| Exercise brief |
An exact copy of the data below is needed; please leave out any pictures.

| Given records |

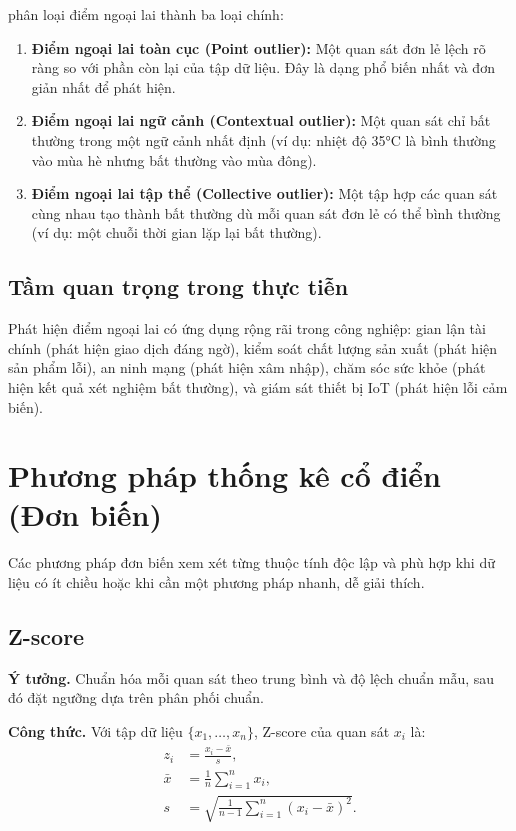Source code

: \documentclass[11pt,a4paper]{article}
\begin{document}
\textcite{chandola2009} phân loại điểm ngoại lai thành ba loại chính:

\begin{enumerate}[noitemsep]
  \item \textbf{Điểm ngoại lai toàn cục (Point outlier):} Một quan sát đơn lẻ lệch rõ ràng so với phần còn lại của tập dữ liệu. Đây là dạng phổ biến nhất và đơn giản nhất để phát hiện.
  \item \textbf{Điểm ngoại lai ngữ cảnh (Contextual outlier):} Một quan sát chỉ bất thường trong một ngữ cảnh nhất định (ví dụ: nhiệt độ 35°C là bình thường vào mùa hè nhưng bất thường vào mùa đông).
  \item \textbf{Điểm ngoại lai tập thể (Collective outlier):} Một tập hợp các quan sát cùng nhau tạo thành bất thường dù mỗi quan sát đơn lẻ có thể bình thường (ví dụ: một chuỗi thời gian lặp lại bất thường).
\end{enumerate}

\subsection{Tầm quan trọng trong thực tiễn}

Phát hiện điểm ngoại lai có ứng dụng rộng rãi trong công nghiệp:
gian lận tài chính (phát hiện giao dịch đáng ngờ), kiểm soát chất lượng sản xuất (phát hiện sản phẩm lỗi),
an ninh mạng (phát hiện xâm nhập), chăm sóc sức khỏe (phát hiện kết quả xét nghiệm bất thường),
và giám sát thiết bị IoT (phát hiện lỗi cảm biến).

\section{Phương pháp thống kê cổ điển (Đơn biến)}

Các phương pháp đơn biến xem xét từng thuộc tính độc lập và phù hợp khi dữ liệu có ít chiều hoặc khi cần một phương pháp nhanh, dễ giải thích.

\subsection{Z-score}

\textbf{Ý tưởng.} Chuẩn hóa mỗi quan sát theo trung bình và độ lệch chuẩn mẫu, sau đó đặt ngưỡng dựa trên phân phối chuẩn.

\textbf{Công thức.} Với tập dữ liệu $\{x_1, \ldots, x_n\}$, Z-score của quan sát $x_i$ là:
\begin{align}
  z_i &= \frac{x_i - \bar{x}}{s}, \\
  \bar{x} &= \frac{1}{n}\sum_{i=1}^n x_i, \\
  s &= \sqrt{\frac{1}{n-1}\sum_{i=1}^n (x_i - \bar{x})^2}.
\end{align}
\end{document}
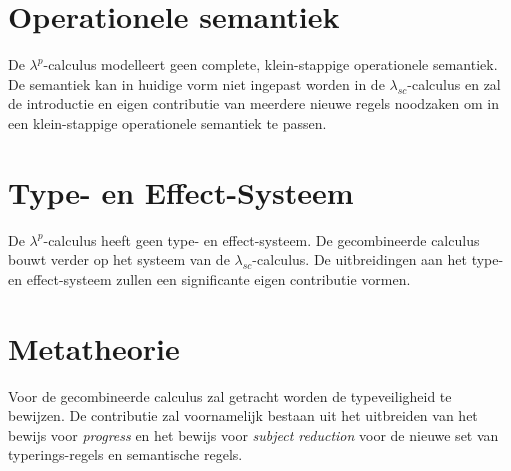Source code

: \section{Operationele semantiek}
De $\lambda^p$-calculus modelleert geen complete, klein-stappige operationele semantiek. De semantiek kan in huidige vorm niet ingepast worden in de $\lambda_{sc}$-calculus en zal de introductie en eigen contributie van meerdere nieuwe regels noodzaken om in een klein-stappige operationele semantiek te passen.

\section{Type- en Effect-Systeem}
De $\lambda^p$-calculus heeft geen type- en effect-systeem. De gecombineerde calculus bouwt verder op het systeem van de $\lambda_{sc}$-calculus. De uitbreidingen aan het type- en effect-systeem zullen een significante eigen contributie vormen. 

\section{Metatheorie}
Voor de gecombineerde calculus zal getracht worden de typeveiligheid te bewijzen. De contributie zal voornamelijk bestaan uit het uitbreiden van het bewijs voor \emph{progress} en het bewijs voor \emph{subject reduction} voor de nieuwe set van typerings-regels en semantische regels.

| Expected output |
Source code

: \documentclass[11pt,a4paper]{article}
\begin{document}
\textcite{chandola2009} phân loại điểm ngoại lai thành ba loại chính:

\begin{enumerate}[noitemsep]
  \item \textbf{Điểm ngoại lai toàn cục (Point outlier):} Một quan sát đơn lẻ lệch rõ ràng so với phần còn lại của tập dữ liệu. Đây là dạng phổ biến nhất và đơn giản nhất để phát hiện.
  \item \textbf{Điểm ngoại lai ngữ cảnh (Contextual outlier):} Một quan sát chỉ bất thường trong một ngữ cảnh nhất định (ví dụ: nhiệt độ 35°C là bình thường vào mùa hè nhưng bất thường vào mùa đông).
  \item \textbf{Điểm ngoại lai tập thể (Collective outlier):} Một tập hợp các quan sát cùng nhau tạo thành bất thường dù mỗi quan sát đơn lẻ có thể bình thường (ví dụ: một chuỗi thời gian lặp lại bất thường).
\end{enumerate}

\subsection{Tầm quan trọng trong thực tiễn}

Phát hiện điểm ngoại lai có ứng dụng rộng rãi trong công nghiệp:
gian lận tài chính (phát hiện giao dịch đáng ngờ), kiểm soát chất lượng sản xuất (phát hiện sản phẩm lỗi),
an ninh mạng (phát hiện xâm nhập), chăm sóc sức khỏe (phát hiện kết quả xét nghiệm bất thường),
và giám sát thiết bị IoT (phát hiện lỗi cảm biến).

\section{Phương pháp thống kê cổ điển (Đơn biến)}

Các phương pháp đơn biến xem xét từng thuộc tính độc lập và phù hợp khi dữ liệu có ít chiều hoặc khi cần một phương pháp nhanh, dễ giải thích.

\subsection{Z-score}

\textbf{Ý tưởng.} Chuẩn hóa mỗi quan sát theo trung bình và độ lệch chuẩn mẫu, sau đó đặt ngưỡng dựa trên phân phối chuẩn.

\textbf{Công thức.} Với tập dữ liệu $\{x_1, \ldots, x_n\}$, Z-score của quan sát $x_i$ là:
\begin{align}
  z_i &= \frac{x_i - \bar{x}}{s}, \\
  \bar{x} &= \frac{1}{n}\sum_{i=1}^n x_i, \\
  s &= \sqrt{\frac{1}{n-1}\sum_{i=1}^n (x_i - \bar{x})^2}.
\end{align}
\end{document}
Source code

: \section{Operationele semantiek}
De $\lambda^p$-calculus modelleert geen complete, klein-stappige operationele semantiek. De semantiek kan in huidige vorm niet ingepast worden in de $\lambda_{sc}$-calculus en zal de introductie en eigen contributie van meerdere nieuwe regels noodzaken om in een klein-stappige operationele semantiek te passen.

\section{Type- en Effect-Systeem}
De $\lambda^p$-calculus heeft geen type- en effect-systeem. De gecombineerde calculus bouwt verder op het systeem van de $\lambda_{sc}$-calculus. De uitbreidingen aan het type- en effect-systeem zullen een significante eigen contributie vormen. 

\section{Metatheorie}
Voor de gecombineerde calculus zal getracht worden de typeveiligheid te bewijzen. De contributie zal voornamelijk bestaan uit het uitbreiden van het bewijs voor \emph{progress} en het bewijs voor \emph{subject reduction} voor de nieuwe set van typerings-regels en semantische regels.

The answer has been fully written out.